For advertisers on the Web, behavioral targeting is held out as the nirvana they’ve been waiting for: the ability to show ads only to those people most likely to be interested in them based on their past behavior. The growth of this type of ad targeting also raises a host of privacy concerns, but setting those aside for a second, do these ads even work? Do they perform better than regular ads? If they did, you’d expect advertisers to pay more for them and for Website publishers to be flocking to them.

At least for Google, the answer seems to be “No.” According to estimates by Jim Brock, founder of PrivacyChoice, chairman of Attributor, and a former senior VP at Yahoo, only about 25 percent of AdSense sites are serving targeted ads, which Google calls “interest-based advertising.”

Brock comes to this figure by counting the links to Google’s privacy policy, which is a requirement of the program. Google counts 277,000 links, and Yahoo counts 224,000 links, so he splits the difference and divides it by the one million AdSense publishers Google recently disclosed in its latest earnings call to come up with 25 percent. Google actually said there are more than one million AdSense publishers, so the percentage using interest-based advertising is probably lower.

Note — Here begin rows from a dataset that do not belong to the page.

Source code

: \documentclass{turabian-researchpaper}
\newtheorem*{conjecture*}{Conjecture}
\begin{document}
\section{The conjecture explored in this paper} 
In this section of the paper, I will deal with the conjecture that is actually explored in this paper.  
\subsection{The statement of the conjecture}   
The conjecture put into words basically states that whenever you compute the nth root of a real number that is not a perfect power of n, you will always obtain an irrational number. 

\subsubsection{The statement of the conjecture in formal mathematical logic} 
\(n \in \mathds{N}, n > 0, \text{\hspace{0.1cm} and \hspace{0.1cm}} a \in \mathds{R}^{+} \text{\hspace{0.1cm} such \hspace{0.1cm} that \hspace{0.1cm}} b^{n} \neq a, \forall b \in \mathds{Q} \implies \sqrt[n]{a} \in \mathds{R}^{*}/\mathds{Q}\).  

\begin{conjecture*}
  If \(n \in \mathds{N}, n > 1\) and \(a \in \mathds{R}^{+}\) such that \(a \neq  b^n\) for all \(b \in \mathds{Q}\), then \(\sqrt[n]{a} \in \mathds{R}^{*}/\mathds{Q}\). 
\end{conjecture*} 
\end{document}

Google started behavioral targeting last March. It tries to determine your interests by placing cookies in your browser and tracking what types of sites you visit. You can see what interest Google has assigned to you and even change your interests by visiting Google’s Ad Preference Manager. You can also opt out of the program entirely.

So why isn’t there a higher adoption of this type of advertising among publishers? One answer could be that they don’t want to wade into controversial waters. But that’s never stopped Websites or advertisers before. If these ads were performing significantly better than regular AdSense ads, there would be a stampede to adopt them more broadly.

Brock suspects Google’s interest-based ads aren’t working so great because Google doesn’t actually know most people’s interests. He’s trying to get some more data on this. You can help him by using this survey tool which lets him count how many people have their interests mapped by Google. So far, based on a very small sample, only one in four do. And of those who can be targeted, the average number of interests is only five, which isn’t a lot.

I guess I’m the exception, because Google has my interests down pat. It shows ten different interests, including technology news, business news, mobile phones, blogging services, advertising, and air travel. Am I really so transparent?